Les collectivités territoriales gèrent la majorité du linéaire routier français, soit 1,1 million de kilomètres de voirie répartis entre le bloc communal (66 %) et les départements (34 %). Ce réseau pèse lourdement sur les budgets locaux : selon le rapport de l'Observatoire des finances et de la gestion publique locales publié en 2024, les départements ont ainsi consacré plus de 4,7 Mds€ à leur voirie l'année dernière, soit un montant relativement stable par rapport à 2023. En parallèle, les communes de plus de 3 500 habitants ont dépensé 4,1 Mds€ pour leur voirie, soit une hausse de plus de 8 % en un an.

Or, les collectivités territoriales sont confrontées à un effet ciseau entre, d'une part, une hausse de leurs dépenses incompressibles et, d'autre part, une baisse de leurs ressources dans le contexte budgétaire actuel. Départements de France indique ainsi que les dépenses non pilotables des départements ont augmenté de près de 10 Mds€ en deux ans, tandis que leurs recettes se sont effondrées (- 8,25 Mds€). Alors que la route constitue le premier poste d'investissement des départements, cet acteur craint « une baisse sensible des budgets routiers en 2025 et 2026 ».
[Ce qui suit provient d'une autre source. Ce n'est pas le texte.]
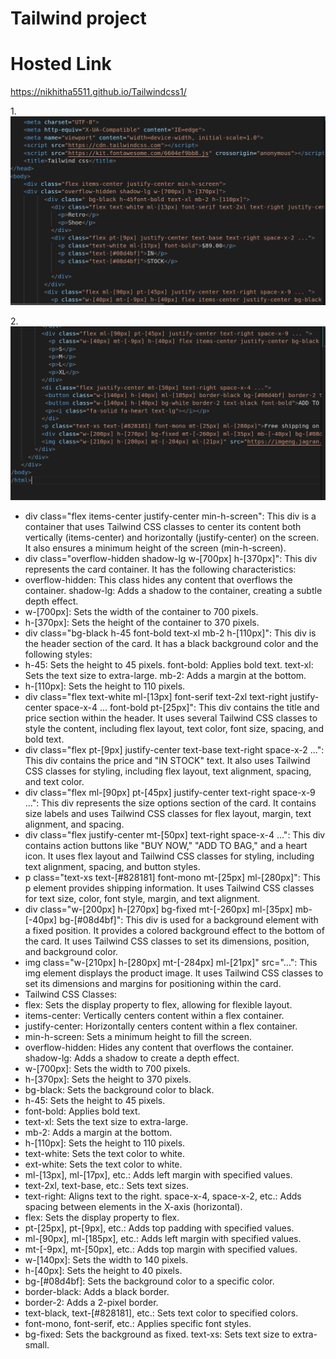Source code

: # Tailwind project

# Hosted Link
https://nikhitha5511.github.io/Tailwindcss1/

1.![first](s1.png)

2.![second](s2.png)

* div class="flex items-center justify-center min-h-screen": This div is a container that uses Tailwind CSS classes to center its content both vertically (items-center) and horizontally (justify-center) on the screen. It also ensures a minimum height of the screen (min-h-screen).
* div class="overflow-hidden shadow-lg w-[700px] h-[370px]": This div represents the card container. It has the following characteristics:
* overflow-hidden: This class hides any content that overflows the container.
shadow-lg: Adds a shadow to the container, creating a subtle depth effect.
* w-[700px]: Sets the width of the container to 700 pixels.
* h-[370px]: Sets the height of the container to 370 pixels.
* div class="bg-black h-45 font-bold text-xl mb-2 h-[110px]": This div is the header section of the card. It has a black background color and the following styles:
* h-45: Sets the height to 45 pixels.
font-bold: Applies bold text.
text-xl: Sets the text size to extra-large.
mb-2: Adds a margin at the bottom.
* h-[110px]: Sets the height to 110 pixels.
* div class="flex text-white ml-[13px] font-serif text-2xl text-right justify-center space-x-4 ... font-bold pt-[25px]": This div contains the title and price section within the header. It uses several Tailwind CSS classes to style the content, including flex layout, text color, font size, spacing, and bold text.
* div class="flex pt-[9px] justify-center text-base text-right space-x-2 ...": This div contains the price and "IN STOCK" text. It also uses Tailwind CSS classes for styling, including flex layout, text alignment, spacing, and text color.
* div class="flex ml-[90px] pt-[45px] justify-center text-right space-x-9 ...": This div represents the size options section of the card. It contains size labels and uses Tailwind CSS classes for flex layout, margin, text alignment, and spacing.
* div class="flex justify-center mt-[50px] text-right space-x-4 ...": This div contains action buttons like "BUY NOW," "ADD TO BAG," and a heart icon. It uses flex layout and Tailwind CSS classes for styling, including text alignment, spacing, and button styles.
* p class="text-xs text-[#828181] font-mono mt-[25px] ml-[280px]": This p element provides shipping information. It uses Tailwind CSS classes for text size, color, font style, margin, and text alignment.
* div class="w-[200px] h-[270px] bg-fixed mt-[-260px] ml-[35px] mb-[-40px] bg-[#08d4bf]": This div is used for a background element with a fixed position. It provides a colored background effect to the bottom of the card. It uses Tailwind CSS classes to set its dimensions, position, and background color.
* img class="w-[210px] h-[280px] mt-[-284px] ml-[21px]" src="...": This img element displays the product image. It uses Tailwind CSS classes to set its dimensions and margins for positioning within the card.
* Tailwind CSS Classes:
* flex: Sets the display property to flex, allowing for flexible layout.
* items-center: Vertically centers content within a flex container.
* justify-center: Horizontally centers content within a flex container.
* min-h-screen: Sets a minimum height to fill the screen.
* overflow-hidden: Hides any content that overflows the container.
shadow-lg: Adds a shadow to create a depth effect.
* w-[700px]: Sets the width to 700 pixels.
* h-[370px]: Sets the height to 370 pixels.
* bg-black: Sets the background color to black.
* h-45: Sets the height to 45 pixels.
* font-bold: Applies bold text.
* text-xl: Sets the text size to extra-large.
* mb-2: Adds a margin at the bottom.
* h-[110px]: Sets the height to 110 pixels.
* text-white: Sets the text color to white.
* ext-white: Sets the text color to white.
* ml-[13px], ml-[17px], etc.: Adds left margin with specified values.
* text-2xl, text-base, etc.: Sets text sizes.
* text-right: Aligns text to the right.
space-x-4, space-x-2, etc.: Adds spacing between elements in the X-axis (horizontal).
* flex: Sets the display property to flex.
* pt-[25px], pt-[9px], etc.: Adds top padding with specified values.
* ml-[90px], ml-[185px], etc.: Adds left margin with specified values.
* mt-[-9px], mt-[50px], etc.: Adds top margin with specified values.
* w-[140px]: Sets the width to 140 pixels.
* h-[40px]: Sets the height to 40 pixels.
* bg-[#08d4bf]: Sets the background color to a specific color.
* border-black: Adds a black border.
* border-2: Adds a 2-pixel border.
* text-black, text-[#828181], etc.: Sets text color to specified colors.
* font-mono, font-serif, etc.: Applies specific font styles.
* bg-fixed: Sets the background as fixed.
text-xs: Sets text size to extra-small.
Cette situation est d'autant plus préoccupante que l'IDRRIM7(*) évalue la dette grise du réseau routier décentralisé entre 12 et 18,5 Mds€, pour la seule voirie. La conférence AFT a néanmoins souligné un manque de connaissances fiables sur l'état de ce réseau (du fait d'une hétérogénéité des méthodes d'évaluation et d'une absence de remontée d'informations), appelant à la réalisation d'un audit national sur ce sujet.

En tout état de cause, l'état des ouvrages d'art des collectivités constitue un point d'alerte appelant à mobiliser des moyens urgents, en particulier s'agissant des ouvrages communaux.
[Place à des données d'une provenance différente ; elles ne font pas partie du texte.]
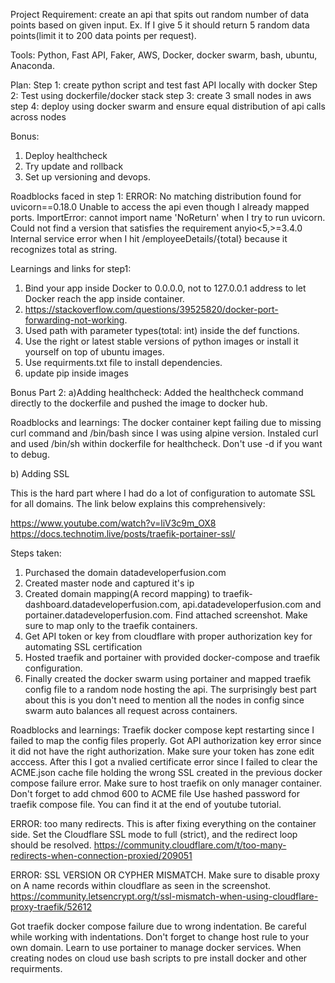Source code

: Project Requirement: create an api that spits out random number of data points based on given input. Ex. If I give 5 it should return 5 random data points(limit it to 200 data points per request).

Tools: Python, Fast API, Faker, AWS, Docker, docker swarm, bash, ubuntu, Anaconda.
 
Plan: 
  Step 1: create python script and test fast API locally with docker
  Step 2: Test using dockerfile/docker stack
  step 3: create 3 small nodes in aws
  step 4: deploy using docker swarm and ensure equal distribution of api calls across nodes

Bonus: 
  1. Deploy healthcheck
  2. Try update and rollback
  3. Set up versioning and devops.

Roadblocks faced in step 1:
ERROR: No matching distribution found for uvicorn==0.18.0
Unable to access the api even though I already mapped ports.
ImportError: cannot import name 'NoReturn' when I try to run uvicorn.
Could not find a version that satisfies the requirement anyio<5,>=3.4.0
Internal service error when I hit /employeeDetails/{total} because it recognizes total as string. 

Learnings and links for step1:
1. Bind your app inside Docker to 0.0.0.0, not to 127.0.0.1 address to let Docker reach the app inside container.
2. https://stackoverflow.com/questions/39525820/docker-port-forwarding-not-working.
3. Used path with parameter types(total: int) inside the def functions.
4. Use the right or latest stable versions of python images or install it yourself on top of ubuntu images.
5. Use requirments.txt file to install dependencies.
6. update pip inside images

Bonus Part 2:
a)Adding healthcheck:
Added the healthcheck command directly to the dockerfile and pushed the image to docker hub.

Roadblocks and learnings:
The docker container kept failing due to missing curl command and /bin/bash since I was using alpine version.
Instaled curl and used /bin/sh within dockerfile for healthcheck.
Don't use -d if you want to debug.

b) Adding SSL

This is the hard part where I had do a lot of configuration to automate SSL for all domains. The link below explains this comprehensively:

https://www.youtube.com/watch?v=liV3c9m_OX8
https://docs.technotim.live/posts/traefik-portainer-ssl/

Steps taken:
1. Purchased the domain datadeveloperfusion.com
2. Created master node and captured it's ip
3. Created domain mapping(A record mapping) to traefik-dashboard.datadeveloperfusion.com, api.datadeveloperfusion.com and portainer.datadeveloperfusion.com. Find attached screenshot. Make sure to map only to the traefik containers.
4. Get API token or key from cloudflare with proper authorization key for automating SSL certification
5. Hosted traefik and portainer with provided docker-compose and traefik configuration.
6. Finally created the docker swarm using portainer and mapped traefik config file to a random node hosting the api. The surprisingly best part about this is you don't need to mention all the nodes in config since swarm auto balances all request across containers.

Roadblocks and learnings:
Traefik docker compose kept restarting since I failed to map the config files properly.
Got API authorization key error since it did not have the right authorization. Make sure your token has zone edit acccess.
After this I got a nvalied certificate error since I failed to clear the ACME.json cache file holding the wrong SSL created in the previous docker compose failure error.
Make sure to host traefik on only manager container.
Don't forget to add chmod 600 to ACME file
Use hashed password for traefik compose file. You can find it at the end of youtube tutorial.

ERROR: too many redirects.
This is after fixing everything on the container side. Set the Cloudflare SSL mode to full (strict), and the redirect loop should be resolved.
https://community.cloudflare.com/t/too-many-redirects-when-connection-proxied/209051

ERROR: SSL VERSION OR CYPHER MISMATCH. Make sure to disable proxy on A name records within cloudflare as seen in the screenshot.
https://community.letsencrypt.org/t/ssl-mismatch-when-using-cloudflare-proxy-traefik/52612

Got traefik docker compose failure due to wrong indentation. Be careful while working with indentations.
Don't forget to change host rule to your own domain.
Learn to use portainer to manage docker services.
When creating nodes on cloud use bash scripts to pre install docker and other requirments.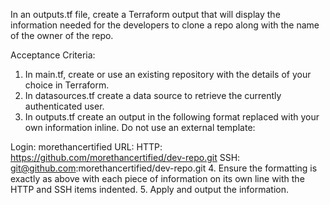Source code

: In an outputs.tf file, create a Terraform output that will display the information needed for the developers to clone a repo along with the name of the owner of the repo.

Acceptance Criteria:

1. In main.tf, create or use an existing repository with the details of your choice in Terraform.
2. In datasources.tf create a data source to retrieve the currently authenticated user.
3. In outputs.tf create an output in the following format replaced with your own information inline. Do not use an external template:

  Login: morethancertified
  URL: 
    HTTP: https://github.com/morethancertified/dev-repo.git
    SSH: git@github.com:morethancertified/dev-repo.git
4. Ensure the formatting is exactly as above with each piece of information on its own line with the HTTP and SSH items indented.
5. Apply and output the information.


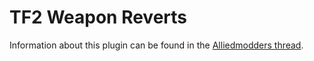 # TF2 Weapon Reverts

Information about this plugin can be found in the [Alliedmodders thread](https://forums.alliedmods.net/showthread.php?p=2717299).
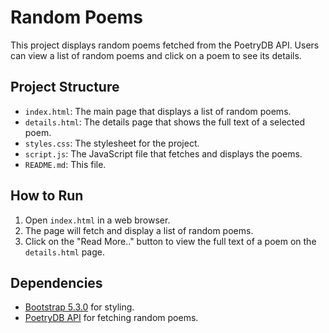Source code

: # Random Poems

This project displays random poems fetched from the PoetryDB API. Users can view a list of random poems and click on a poem to see its details.

## Project Structure

- `index.html`: The main page that displays a list of random poems.
- `details.html`: The details page that shows the full text of a selected poem.
- `styles.css`: The stylesheet for the project.
- `script.js`: The JavaScript file that fetches and displays the poems.
- `README.md`: This file.

## How to Run

1. Open `index.html` in a web browser.
2. The page will fetch and display a list of random poems.
3. Click on the "Read More.." button to view the full text of a poem on the `details.html` page.

## Dependencies

- [Bootstrap 5.3.0](https://getbootstrap.com/) for styling.
- [PoetryDB API](https://poetrydb.org/) for fetching random poems.
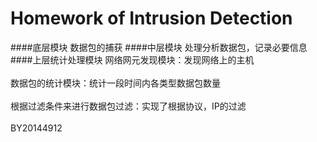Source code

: # Homework of Intrusion Detection
####底层模块
数据包的捕获
####中层模块
处理分析数据包，记录必要信息
####上层统计处理模块
网络网元发现模块：发现网络上的主机<br>  
数据包的统计模块：统计一段时间内各类型数据包数量<br>  
根据过滤条件来进行数据包过滤：实现了根据协议，IP的过滤<br>  
      BY20144912<br>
État des ouvrages d'art décentralisés

Source : Sénat à partir des données du Cerema

Le programme national ponts (PNP), lancé en 2021 à l'initiative du Sénat et piloté par le Cerema, a permis, après recensement, de remettre un carnet de santé à 14 848 communes pour plus de 41 000 ponts. À ce jour, les 55 M€ dévolus au PNP Travaux ont d'ores et déjà permis de réparer 86 ponts, tandis que 80 autres sont en cours de travaux, sur un total de 335 projets ayant fait l'objet d'une décision attributive de subvention. Néanmoins, sur la base du rythme de consommation actuel et du nombre de dossiers en attente, cette enveloppe sera totalement épuisée entre fin février et fin mars 2026.
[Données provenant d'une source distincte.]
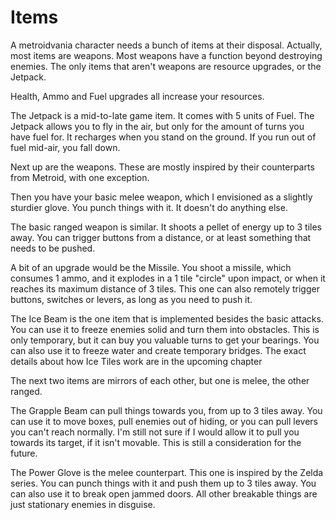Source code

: # Items

A metroidvania character needs a bunch of items at their disposal. Actually, most items are weapons. Most weapons have a function beyond destroying enemies. The only items that aren't weapons are resource upgrades, or the Jetpack.

Health, Ammo and Fuel upgrades all increase your resources.

The Jetpack is a mid-to-late game item. It comes with 5 units of Fuel. The Jetpack allows you to fly in the air, but only for the amount of turns you have fuel for. It recharges when you stand on the ground. If you run out of fuel mid-air, you fall down.

Next up are the weapons. These are mostly inspired by their counterparts from Metroid, with one exception.

Then you have your basic melee weapon, which I envisioned as a slightly sturdier glove. You punch things with it. It doesn't do anything else.

The basic ranged weapon is similar. It shoots a pellet of energy up to 3 tiles away. You can trigger buttons from a distance, or at least something that needs to be pushed.

A bit of an upgrade would be the Missile. You shoot a missile, which consumes 1 ammo, and it explodes in a 1 tile "circle" upon impact, or when it reaches its maximum distance of 3 tiles. This one can also remotely trigger buttons, switches or levers, as long as you need to push it.

The Ice Beam is the one item that is implemented besides the basic attacks. You can use it to freeze enemies solid and turn them into obstacles. This is only temporary, but it can buy you valuable turns to get your bearings. You can also use it to freeze water and create temporary bridges. The exact details about how Ice Tiles work are in the upcoming chapter

The next two items are mirrors of each other, but one is melee, the other ranged.

The Grapple Beam can pull things towards you, from up to 3 tiles away. You can use it to move boxes, pull enemies out of hiding, or you can pull levers you can't reach normally. I'm still not sure if I would allow it to pull you towards its target, if it isn't movable. This is still a consideration for the future.

The Power Glove is the melee counterpart. This one is inspired by the Zelda series. You can punch things with it and push them up to 3 tiles away. You can also use it to break open jammed doors. All other breakable things are just stationary enemies in disguise.
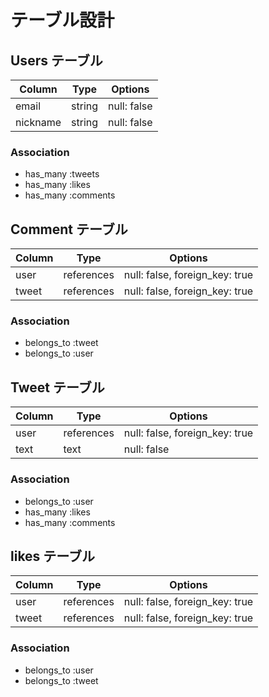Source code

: # テーブル設計

## Users テーブル

| Column               | Type   | Options     |
| --------             | ------ | ----------- |
| email                | string | null: false |
| nickname             | string | null: false |

### Association

- has_many   :tweets
- has_many   :likes
- has_many   :comments

## Comment テーブル

| Column                 | Type       | Options                         |
| --------               | ------     | -----------                     |
| user                   | references | null: false, foreign_key: true  |
| tweet                  | references | null: false, foreign_key: true  |

### Association

- belongs_to :tweet
- belongs_to :user

## Tweet テーブル

| Column               | Type       | Options                        |
| --------             | ------     | -----------                    |
| user                 | references | null: false, foreign_key: true |
| text                 | text       | null: false                    |

### Association

- belongs_to :user
- has_many   :likes
- has_many   :comments

## likes テーブル

| Column             | Type       | Options                             |
| --------           | ------     | -----------                         |
| user                   | references | null: false, foreign_key: true  |
| tweet                  | references | null: false, foreign_key: true  |
### Association

- belongs_to :user
- belongs_to :tweet
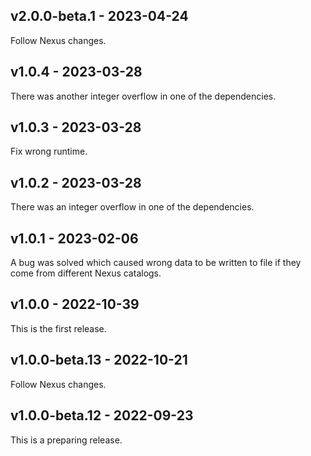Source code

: ## v2.0.0-beta.1 - 2023-04-24

Follow Nexus changes.

## v1.0.4 - 2023-03-28

There was another integer overflow in one of the dependencies.

## v1.0.3 - 2023-03-28

Fix wrong runtime.

## v1.0.2 - 2023-03-28

There was an integer overflow in one of the dependencies.

## v1.0.1 - 2023-02-06

A bug was solved which caused wrong data to be written to file if they come from different Nexus catalogs.

## v1.0.0 - 2022-10-39

This is the first release.

## v1.0.0-beta.13 - 2022-10-21

Follow Nexus changes.

## v1.0.0-beta.12 - 2022-09-23

This is a preparing release.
Estimant crucial de poursuivre le soutien à l'entretien des ouvrages d'art des communes à travers le PNP, la commission a adopté un amendement du rapporteur pour avis visant à réorienter la fraction de TEILD (1/12ème, soit 50 M€) allouée aux communes depuis 2024 vers ce programme : cette enveloppe, répartie entre plus de 34 000 communes, conduit en effet à un saupoudrage qui ne permet pas de consolider les capacités d'investissement locales en faveur de la voirie. L'allocation de cette enveloppe au PNP présente dès lors une réelle valeur ajoutée, les petites communes n'ayant pas les moyens techniques et financiers de prendre en charge seules l'entretien de leurs ouvrages d'art. En outre, ce montant (50 M€) correspond à l'enveloppe dont le Cerema a besoin en 2026, dans le prolongement de la dynamique actuelle et à périmètre constant d'éligibilité (traitement des ouvrages les plus dégradés de niveau 4). Cet amendement a été adopté en séance publique.

La survie de ce programme plébiscité par les élus locaux étant impérative pour la sécurité de tous, et dans l'hypothèse où la réorientation d'une fraction de la TEILD vers le PNP ne prospérerait pas, la commission a également adopté un amendement de crédits du rapporteur pour avis visant à allouer 50 M€ au PNP l'année prochaine.


* 7 Institut des routes, des rues et des infrastructures pour la mobilité.